## Records drawn from a dataset
══════════════════════════════

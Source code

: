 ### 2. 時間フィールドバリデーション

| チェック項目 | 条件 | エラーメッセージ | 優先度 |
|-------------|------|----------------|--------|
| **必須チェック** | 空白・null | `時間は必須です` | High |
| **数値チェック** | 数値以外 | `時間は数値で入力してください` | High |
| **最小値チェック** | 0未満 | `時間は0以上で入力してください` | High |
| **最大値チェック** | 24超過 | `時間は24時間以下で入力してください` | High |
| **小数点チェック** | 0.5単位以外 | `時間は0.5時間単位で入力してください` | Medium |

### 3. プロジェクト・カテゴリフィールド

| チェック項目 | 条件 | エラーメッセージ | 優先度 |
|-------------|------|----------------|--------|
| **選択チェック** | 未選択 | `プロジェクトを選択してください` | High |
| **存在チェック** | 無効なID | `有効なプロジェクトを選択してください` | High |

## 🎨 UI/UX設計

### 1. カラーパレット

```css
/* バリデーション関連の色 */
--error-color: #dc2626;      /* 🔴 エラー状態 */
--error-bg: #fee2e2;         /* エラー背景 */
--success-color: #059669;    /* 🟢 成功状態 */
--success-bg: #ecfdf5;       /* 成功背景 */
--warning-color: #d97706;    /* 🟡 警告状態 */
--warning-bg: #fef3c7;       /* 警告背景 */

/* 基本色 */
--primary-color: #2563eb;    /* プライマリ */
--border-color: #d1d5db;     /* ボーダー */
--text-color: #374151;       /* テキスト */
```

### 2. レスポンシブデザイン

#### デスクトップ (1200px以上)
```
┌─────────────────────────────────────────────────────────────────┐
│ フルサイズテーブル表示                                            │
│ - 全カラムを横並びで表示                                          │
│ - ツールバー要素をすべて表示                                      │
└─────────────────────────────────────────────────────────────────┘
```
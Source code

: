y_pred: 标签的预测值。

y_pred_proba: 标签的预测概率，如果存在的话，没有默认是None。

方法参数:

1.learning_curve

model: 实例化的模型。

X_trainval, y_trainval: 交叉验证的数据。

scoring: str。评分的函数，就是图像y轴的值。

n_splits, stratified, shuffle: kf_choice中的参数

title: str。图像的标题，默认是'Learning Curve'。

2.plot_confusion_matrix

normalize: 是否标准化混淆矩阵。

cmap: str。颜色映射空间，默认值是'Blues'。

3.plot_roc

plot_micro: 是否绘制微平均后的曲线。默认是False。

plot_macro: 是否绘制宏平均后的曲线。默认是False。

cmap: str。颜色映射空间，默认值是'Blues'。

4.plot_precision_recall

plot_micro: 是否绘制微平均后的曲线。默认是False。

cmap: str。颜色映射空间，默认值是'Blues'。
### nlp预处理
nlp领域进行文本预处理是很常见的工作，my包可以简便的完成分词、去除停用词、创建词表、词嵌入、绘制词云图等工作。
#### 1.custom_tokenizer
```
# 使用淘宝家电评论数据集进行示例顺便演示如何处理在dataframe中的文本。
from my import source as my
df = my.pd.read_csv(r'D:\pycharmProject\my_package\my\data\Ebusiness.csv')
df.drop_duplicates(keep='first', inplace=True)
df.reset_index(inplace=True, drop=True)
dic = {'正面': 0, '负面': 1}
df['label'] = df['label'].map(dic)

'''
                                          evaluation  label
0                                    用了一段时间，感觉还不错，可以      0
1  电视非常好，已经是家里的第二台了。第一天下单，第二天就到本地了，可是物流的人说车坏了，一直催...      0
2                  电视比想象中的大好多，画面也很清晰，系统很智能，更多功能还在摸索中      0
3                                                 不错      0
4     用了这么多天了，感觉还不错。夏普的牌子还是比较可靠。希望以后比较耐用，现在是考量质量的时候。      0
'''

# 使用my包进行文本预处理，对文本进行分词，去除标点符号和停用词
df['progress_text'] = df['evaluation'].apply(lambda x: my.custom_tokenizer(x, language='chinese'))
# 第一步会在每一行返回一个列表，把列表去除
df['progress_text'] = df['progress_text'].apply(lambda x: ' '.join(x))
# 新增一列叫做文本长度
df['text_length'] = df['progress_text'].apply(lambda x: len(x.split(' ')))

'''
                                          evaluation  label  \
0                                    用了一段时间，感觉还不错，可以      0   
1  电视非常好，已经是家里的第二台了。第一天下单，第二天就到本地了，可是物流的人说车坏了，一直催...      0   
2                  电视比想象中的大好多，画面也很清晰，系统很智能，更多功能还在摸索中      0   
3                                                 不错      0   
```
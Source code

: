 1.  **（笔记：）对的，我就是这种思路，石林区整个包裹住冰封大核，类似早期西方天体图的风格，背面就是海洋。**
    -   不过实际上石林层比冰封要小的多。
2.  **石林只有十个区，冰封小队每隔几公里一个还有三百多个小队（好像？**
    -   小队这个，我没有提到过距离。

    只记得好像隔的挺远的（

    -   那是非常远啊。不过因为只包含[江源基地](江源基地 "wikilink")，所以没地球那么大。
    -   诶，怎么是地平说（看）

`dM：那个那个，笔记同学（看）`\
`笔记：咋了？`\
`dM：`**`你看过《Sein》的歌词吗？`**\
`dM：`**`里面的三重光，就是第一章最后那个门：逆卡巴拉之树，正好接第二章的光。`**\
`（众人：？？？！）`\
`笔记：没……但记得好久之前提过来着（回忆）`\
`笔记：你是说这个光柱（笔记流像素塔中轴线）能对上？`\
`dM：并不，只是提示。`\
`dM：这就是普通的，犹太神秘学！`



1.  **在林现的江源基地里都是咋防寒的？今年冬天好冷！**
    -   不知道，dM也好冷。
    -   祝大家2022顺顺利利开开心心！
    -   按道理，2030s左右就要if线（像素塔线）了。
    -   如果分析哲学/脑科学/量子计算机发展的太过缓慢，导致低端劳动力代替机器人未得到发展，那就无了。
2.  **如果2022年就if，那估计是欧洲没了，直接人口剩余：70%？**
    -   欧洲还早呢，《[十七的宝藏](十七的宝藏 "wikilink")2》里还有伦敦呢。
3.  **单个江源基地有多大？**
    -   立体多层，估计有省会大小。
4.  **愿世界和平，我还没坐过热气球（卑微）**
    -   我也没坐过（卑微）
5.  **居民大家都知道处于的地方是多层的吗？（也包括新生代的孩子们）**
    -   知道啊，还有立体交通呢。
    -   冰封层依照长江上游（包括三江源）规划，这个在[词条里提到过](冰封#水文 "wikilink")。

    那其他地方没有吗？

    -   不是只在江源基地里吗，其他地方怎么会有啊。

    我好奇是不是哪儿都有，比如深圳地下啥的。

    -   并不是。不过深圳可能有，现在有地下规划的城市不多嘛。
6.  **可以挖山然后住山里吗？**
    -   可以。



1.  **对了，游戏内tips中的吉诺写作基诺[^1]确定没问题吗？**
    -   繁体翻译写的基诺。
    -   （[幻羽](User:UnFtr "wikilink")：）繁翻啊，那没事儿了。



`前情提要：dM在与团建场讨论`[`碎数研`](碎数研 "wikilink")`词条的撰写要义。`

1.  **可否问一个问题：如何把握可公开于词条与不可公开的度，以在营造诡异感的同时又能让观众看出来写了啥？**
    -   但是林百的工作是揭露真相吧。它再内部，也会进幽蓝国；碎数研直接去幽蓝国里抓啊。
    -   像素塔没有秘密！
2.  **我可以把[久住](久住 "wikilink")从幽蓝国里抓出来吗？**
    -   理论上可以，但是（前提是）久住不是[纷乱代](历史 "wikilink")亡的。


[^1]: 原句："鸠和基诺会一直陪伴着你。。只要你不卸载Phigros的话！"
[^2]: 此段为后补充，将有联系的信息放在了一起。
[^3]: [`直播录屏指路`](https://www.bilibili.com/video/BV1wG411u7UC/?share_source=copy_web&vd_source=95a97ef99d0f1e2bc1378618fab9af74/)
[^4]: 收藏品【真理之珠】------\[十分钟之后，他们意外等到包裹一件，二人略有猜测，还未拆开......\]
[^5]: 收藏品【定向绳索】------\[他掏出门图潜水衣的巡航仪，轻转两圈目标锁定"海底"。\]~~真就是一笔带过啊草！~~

══════════════════════════════

## Aim of the task
Select and copy every line from the records that includes the word "label".

## Expected output
df['label'] = df['label'].map(dic)
                                          evaluation  label
                                          evaluation  label  \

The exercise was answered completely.